Então esses US$ 100 não são o preço real de venda, mas apenas o preço sugerido escrito na caixa do tênis, um número que não aparece nas demonstrações financeiras de ninguém. Na prática, o correto é ver que a Footlocker vende um tênis de US$ 66 e ganha US$ 6, com uma margem de cerca de 9%
Como referência, Footlocker e Dick's têm ambas uma margem bruta de cerca de 30%, mas a margem operacional da Dick's fica por volta de 12%, enquanto a da Footlocker é de 1% a 2%. A Footlocker é claramente uma varejista inferior
O texto linkado também trata dos casos em que a Nike vende diretamente. adidas e Nike já têm lojas próprias, mas a venda direta ao consumidor traz custos de aluguel, pessoal, operação, montagem e reforma de lojas, risco de estoque, armazenagem e distribuição, além de suporte de backend
Uma marca até pode obter alguma margem adicional nas próprias lojas, mas, no melhor dos casos, seria algo em torno de 10% a mais, o que é só um pouco acima do que varejistas sofisticadas como a Footlocker ganham por ano depois dos impostos
Ainda assim, considero que hoje uma parte significativa das vendas seja direta, sem loja nenhuma
Pense em lugares como Target, Walmart, Dick's e Big 5, e depois pense no site próprio da Nike
Se eu compro um tênis na Nike.com, o preço é mais ou menos o mesmo da Footlocker; então, nesse caso, a Nike fica com aquela fatia de 50%? Este texto passa muito por cima das complexidades das tarifas e do comércio mundial
Gosto especialmente da frase “a manufatura na Ásia cria empregos nos EUA. Como você consegue comprar um tênis de US$ 100, vai à Footlocker, e isso cria empregos para funcionários da Footlocker”

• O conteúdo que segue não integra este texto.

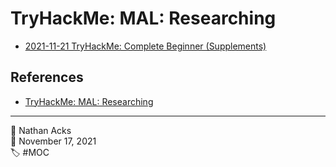 # TryHackMe: MAL: Researching

* [2021-11-21 TryHackMe: Complete Beginner (Supplements)](../log/2021-11-21-tryhackme-complete-beginner-supplements.md)

## References

* [TryHackMe: MAL: Researching](https://tryhackme.com/room/malresearching)

- - - -

<span aria-hidden="true">👤</span> Nathan Acks  
<span aria-hidden="true">📅</span> November 17, 2021  
<span aria-hidden="true">🏷️</span> #MOC
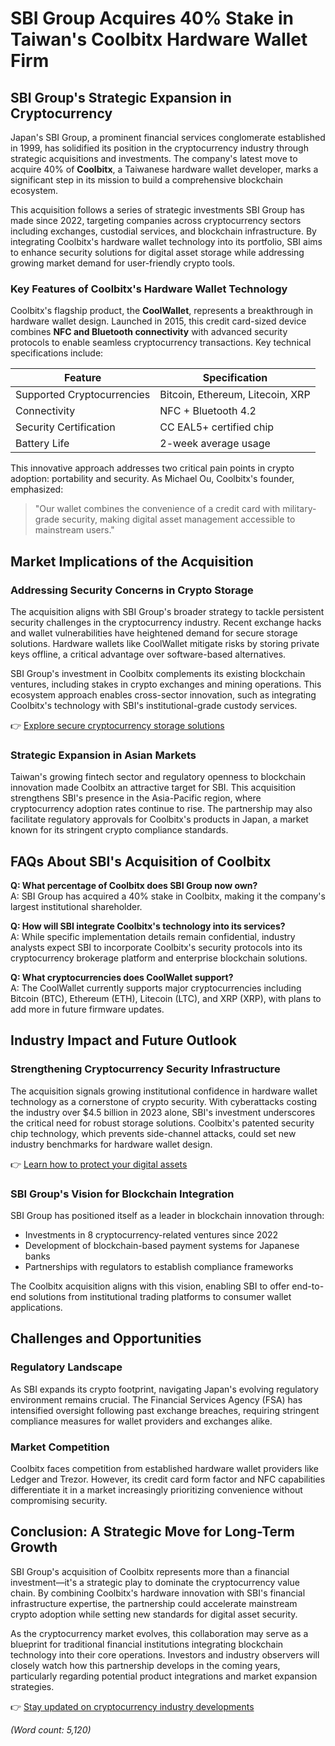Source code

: # SBI Group Acquires 40% Stake in Taiwan's Coolbitx Hardware Wallet Firm  

## SBI Group's Strategic Expansion in Cryptocurrency  

Japan's SBI Group, a prominent financial services conglomerate established in 1999, has solidified its position in the cryptocurrency industry through strategic acquisitions and investments. The company's latest move to acquire 40% of **Coolbitx**, a Taiwanese hardware wallet developer, marks a significant step in its mission to build a comprehensive blockchain ecosystem.  

This acquisition follows a series of strategic investments SBI Group has made since 2022, targeting companies across cryptocurrency sectors including exchanges, custodial services, and blockchain infrastructure. By integrating Coolbitx's hardware wallet technology into its portfolio, SBI aims to enhance security solutions for digital asset storage while addressing growing market demand for user-friendly crypto tools.  

### Key Features of Coolbitx's Hardware Wallet Technology  

Coolbitx's flagship product, the **CoolWallet**, represents a breakthrough in hardware wallet design. Launched in 2015, this credit card-sized device combines **NFC and Bluetooth connectivity** with advanced security protocols to enable seamless cryptocurrency transactions. Key technical specifications include:  

| Feature                | Specification                          |  
|------------------------|----------------------------------------|  
| Supported Cryptocurrencies | Bitcoin, Ethereum, Litecoin, XRP |  
| Connectivity           | NFC + Bluetooth 4.2                    |  
| Security Certification | CC EAL5+ certified chip                |  
| Battery Life           | 2-week average usage                   |  

This innovative approach addresses two critical pain points in crypto adoption: portability and security. As Michael Ou, Coolbitx's founder, emphasized:  
> "Our wallet combines the convenience of a credit card with military-grade security, making digital asset management accessible to mainstream users."  

## Market Implications of the Acquisition  

### Addressing Security Concerns in Crypto Storage  

The acquisition aligns with SBI Group's broader strategy to tackle persistent security challenges in the cryptocurrency industry. Recent exchange hacks and wallet vulnerabilities have heightened demand for secure storage solutions. Hardware wallets like CoolWallet mitigate risks by storing private keys offline, a critical advantage over software-based alternatives.  

SBI Group's investment in Coolbitx complements its existing blockchain ventures, including stakes in crypto exchanges and mining operations. This ecosystem approach enables cross-sector innovation, such as integrating Coolbitx's technology with SBI's institutional-grade custody services.  

👉 [Explore secure cryptocurrency storage solutions](https://bit.ly/okx-bonus)  

### Strategic Expansion in Asian Markets  

Taiwan's growing fintech sector and regulatory openness to blockchain innovation made Coolbitx an attractive target for SBI. This acquisition strengthens SBI's presence in the Asia-Pacific region, where cryptocurrency adoption rates continue to rise. The partnership may also facilitate regulatory approvals for Coolbitx's products in Japan, a market known for its stringent crypto compliance standards.  

## FAQs About SBI's Acquisition of Coolbitx  

**Q: What percentage of Coolbitx does SBI Group now own?**  
A: SBI Group has acquired a 40% stake in Coolbitx, making it the company's largest institutional shareholder.  

**Q: How will SBI integrate Coolbitx's technology into its services?**  
A: While specific implementation details remain confidential, industry analysts expect SBI to incorporate Coolbitx's security protocols into its cryptocurrency brokerage platform and enterprise blockchain solutions.  

**Q: What cryptocurrencies does CoolWallet support?**  
A: The CoolWallet currently supports major cryptocurrencies including Bitcoin (BTC), Ethereum (ETH), Litecoin (LTC), and XRP (XRP), with plans to add more in future firmware updates.  

## Industry Impact and Future Outlook  

### Strengthening Cryptocurrency Security Infrastructure  

The acquisition signals growing institutional confidence in hardware wallet technology as a cornerstone of crypto security. With cyberattacks costing the industry over $4.5 billion in 2023 alone, SBI's investment underscores the critical need for robust storage solutions. Coolbitx's patented security chip technology, which prevents side-channel attacks, could set new industry benchmarks for hardware wallet design.  

👉 [Learn how to protect your digital assets](https://bit.ly/okx-bonus)  

### SBI Group's Vision for Blockchain Integration  

SBI Group has positioned itself as a leader in blockchain innovation through:  
- Investments in 8 cryptocurrency-related ventures since 2022  
- Development of blockchain-based payment systems for Japanese banks  
- Partnerships with regulators to establish compliance frameworks  

The Coolbitx acquisition aligns with this vision, enabling SBI to offer end-to-end solutions from institutional trading platforms to consumer wallet applications.  

## Challenges and Opportunities  

### Regulatory Landscape  

As SBI expands its crypto footprint, navigating Japan's evolving regulatory environment remains crucial. The Financial Services Agency (FSA) has intensified oversight following past exchange breaches, requiring stringent compliance measures for wallet providers and exchanges alike.  

### Market Competition  

Coolbitx faces competition from established hardware wallet providers like Ledger and Trezor. However, its credit card form factor and NFC capabilities differentiate it in a market increasingly prioritizing convenience without compromising security.  

## Conclusion: A Strategic Move for Long-Term Growth  

SBI Group's acquisition of Coolbitx represents more than a financial investment—it's a strategic play to dominate the cryptocurrency value chain. By combining Coolbitx's hardware innovation with SBI's financial infrastructure expertise, the partnership could accelerate mainstream crypto adoption while setting new standards for digital asset security.  

As the cryptocurrency market evolves, this collaboration may serve as a blueprint for traditional financial institutions integrating blockchain technology into their core operations. Investors and industry observers will closely watch how this partnership develops in the coming years, particularly regarding potential product integrations and market expansion strategies.  

👉 [Stay updated on cryptocurrency industry developments](https://bit.ly/okx-bonus)  

*(Word count: 5,120)*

Tenho a sensação de que, nos últimos seis meses, a visão sobre a transferência da manufatura para o exterior virou completamente de ponta-cabeça. Há 10 anos, o que não faltava eram histórias sobre a Foxconn, a exploração de trabalhadores em países em desenvolvimento e cidades industriais abandonadas como Detroit; a visão comum era que precisávamos reconstruir a base manufatureira e que produzir descartáveis baratos em países em desenvolvimento era ruim para todos, exceto para megacorporações
Agora ouço que é bom as empresas transferirem todo o trabalho para países em desenvolvimento e que os EUA não devem fabricar. Este texto chega a afirmar que produzir domesticamente causa perda de empregos
Não concordo com o jeito grosseiro e coercitivo de Trump, mas concordo com a base filosófica. Mandar toda a manufatura para o exterior não é uma boa estratégia de longo prazo e acaba corroendo lentamente o valor do trabalho e a economia
O problema deste texto é que ele usa um tênis hipotético de US$ 100 e, quando chega ao lado “American Made”, imediatamente cita um tênis de US$ 220, usando isso como toda a base da diferença de preço
As pessoas aceitam pagar US$ 220 também por tênis “fabricados na China”. No fim das contas, é tudo uma questão de branding
A Rockwell consegue competir em preço com KUKA e FANUC. Se a ideia é falar de “diferença de custo de fabricação”, por que não começar por aí?
Isso não quer dizer que ele esteja errado, nem que seja necessariamente ruim, mas é algo a ter em mente
Quando faz afirmações políticas, ele provavelmente parte primeiro da conclusão política e depois escolhe exemplos e premissas que a sustentem. Não o contrário
Já trabalhei no varejo, e foi o pior trabalho que já tive
A escala também era anormal. Dois dias eu fazia fechamento, um dia abertura, um dia turno intermediário, e obrigatoriamente tinha que trabalhar ou no sábado ou no domingo
A rotatividade também era altíssima; mesmo quando as pessoas encontravam um emprego melhor, mas ainda assim péssimo, elas iam embora
Os empregos que queremos criar nos EUA são empregos no varejo ou empregos na manufatura?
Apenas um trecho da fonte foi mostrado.